# ACTIVITY
Below are records; how many of their lines hold the string "should"? Reply with nothing but the number.

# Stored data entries
====================

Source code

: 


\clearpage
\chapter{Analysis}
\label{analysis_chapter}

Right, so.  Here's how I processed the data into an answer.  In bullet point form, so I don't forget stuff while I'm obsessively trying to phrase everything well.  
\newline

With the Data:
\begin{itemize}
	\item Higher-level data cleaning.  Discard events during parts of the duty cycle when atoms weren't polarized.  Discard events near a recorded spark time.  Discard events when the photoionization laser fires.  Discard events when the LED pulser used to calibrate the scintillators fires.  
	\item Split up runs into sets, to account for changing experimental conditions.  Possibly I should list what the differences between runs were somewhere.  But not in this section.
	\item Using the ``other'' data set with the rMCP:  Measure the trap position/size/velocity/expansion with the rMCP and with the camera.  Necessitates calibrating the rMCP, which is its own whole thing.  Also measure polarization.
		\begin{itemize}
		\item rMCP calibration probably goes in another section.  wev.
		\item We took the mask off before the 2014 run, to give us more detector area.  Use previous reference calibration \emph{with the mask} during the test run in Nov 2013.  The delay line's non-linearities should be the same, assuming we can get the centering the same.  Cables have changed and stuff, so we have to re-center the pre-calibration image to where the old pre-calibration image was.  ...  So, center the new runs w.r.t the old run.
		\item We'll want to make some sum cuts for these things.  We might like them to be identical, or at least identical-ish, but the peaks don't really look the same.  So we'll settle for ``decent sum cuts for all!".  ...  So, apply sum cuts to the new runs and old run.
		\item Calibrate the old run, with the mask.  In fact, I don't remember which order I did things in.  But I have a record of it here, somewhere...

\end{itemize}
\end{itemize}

====================

# WRITTEN SOLUTION
2